### Data entries

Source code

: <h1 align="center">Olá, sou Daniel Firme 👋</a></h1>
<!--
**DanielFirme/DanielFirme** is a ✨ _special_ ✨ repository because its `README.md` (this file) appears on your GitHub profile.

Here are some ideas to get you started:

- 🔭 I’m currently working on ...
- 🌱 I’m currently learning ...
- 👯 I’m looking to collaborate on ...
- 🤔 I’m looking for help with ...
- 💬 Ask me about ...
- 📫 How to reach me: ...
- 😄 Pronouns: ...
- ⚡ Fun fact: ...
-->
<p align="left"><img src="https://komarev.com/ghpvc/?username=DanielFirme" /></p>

==

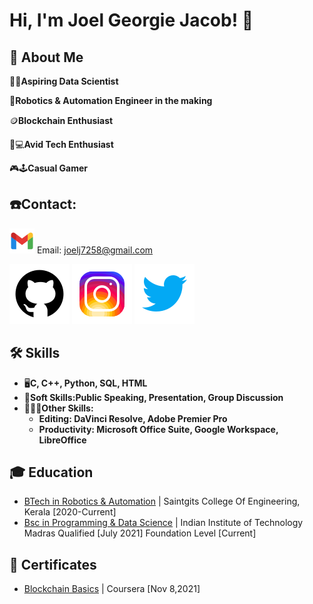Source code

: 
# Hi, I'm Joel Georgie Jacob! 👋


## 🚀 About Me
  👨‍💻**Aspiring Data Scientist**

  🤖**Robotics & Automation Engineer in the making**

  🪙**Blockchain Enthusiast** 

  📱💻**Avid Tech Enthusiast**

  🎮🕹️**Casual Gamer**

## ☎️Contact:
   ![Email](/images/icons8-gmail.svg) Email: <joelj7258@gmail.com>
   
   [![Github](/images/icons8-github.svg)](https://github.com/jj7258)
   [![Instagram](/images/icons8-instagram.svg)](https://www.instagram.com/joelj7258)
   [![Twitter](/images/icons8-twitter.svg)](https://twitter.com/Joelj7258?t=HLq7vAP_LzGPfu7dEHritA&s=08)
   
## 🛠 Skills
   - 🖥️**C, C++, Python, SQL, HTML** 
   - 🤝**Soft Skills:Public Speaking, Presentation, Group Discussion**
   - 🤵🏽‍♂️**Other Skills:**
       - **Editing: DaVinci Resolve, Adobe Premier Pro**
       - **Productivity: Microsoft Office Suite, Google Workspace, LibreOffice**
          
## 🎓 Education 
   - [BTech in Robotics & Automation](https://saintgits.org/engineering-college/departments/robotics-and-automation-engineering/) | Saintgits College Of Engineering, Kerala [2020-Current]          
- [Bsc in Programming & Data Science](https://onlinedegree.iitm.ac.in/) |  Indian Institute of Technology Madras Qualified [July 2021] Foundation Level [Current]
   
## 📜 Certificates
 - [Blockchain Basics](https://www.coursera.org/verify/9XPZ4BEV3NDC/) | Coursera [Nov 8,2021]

### Task statement
Taking the entries above, write out exactly the lines starting with the line containing "# Hi, I'm Joel Georgie Jacob! 👋" and going on through the line containing "## 🎓 Education", both included, and nothing else.

### Exercise output
# Hi, I'm Joel Georgie Jacob! 👋


## 🚀 About Me
  👨‍💻**Aspiring Data Scientist**

  🤖**Robotics & Automation Engineer in the making**

  🪙**Blockchain Enthusiast** 

  📱💻**Avid Tech Enthusiast**

  🎮🕹️**Casual Gamer**

## ☎️Contact:
   ![Email](/images/icons8-gmail.svg) Email: <joelj7258@gmail.com>
   
   [![Github](/images/icons8-github.svg)](https://github.com/jj7258)
   [![Instagram](/images/icons8-instagram.svg)](https://www.instagram.com/joelj7258)
   [![Twitter](/images/icons8-twitter.svg)](https://twitter.com/Joelj7258?t=HLq7vAP_LzGPfu7dEHritA&s=08)
   
## 🛠 Skills
   - 🖥️**C, C++, Python, SQL, HTML** 
   - 🤝**Soft Skills:Public Speaking, Presentation, Group Discussion**
   - 🤵🏽‍♂️**Other Skills:**
       - **Editing: DaVinci Resolve, Adobe Premier Pro**
       - **Productivity: Microsoft Office Suite, Google Workspace, LibreOffice**
          
## 🎓 Education 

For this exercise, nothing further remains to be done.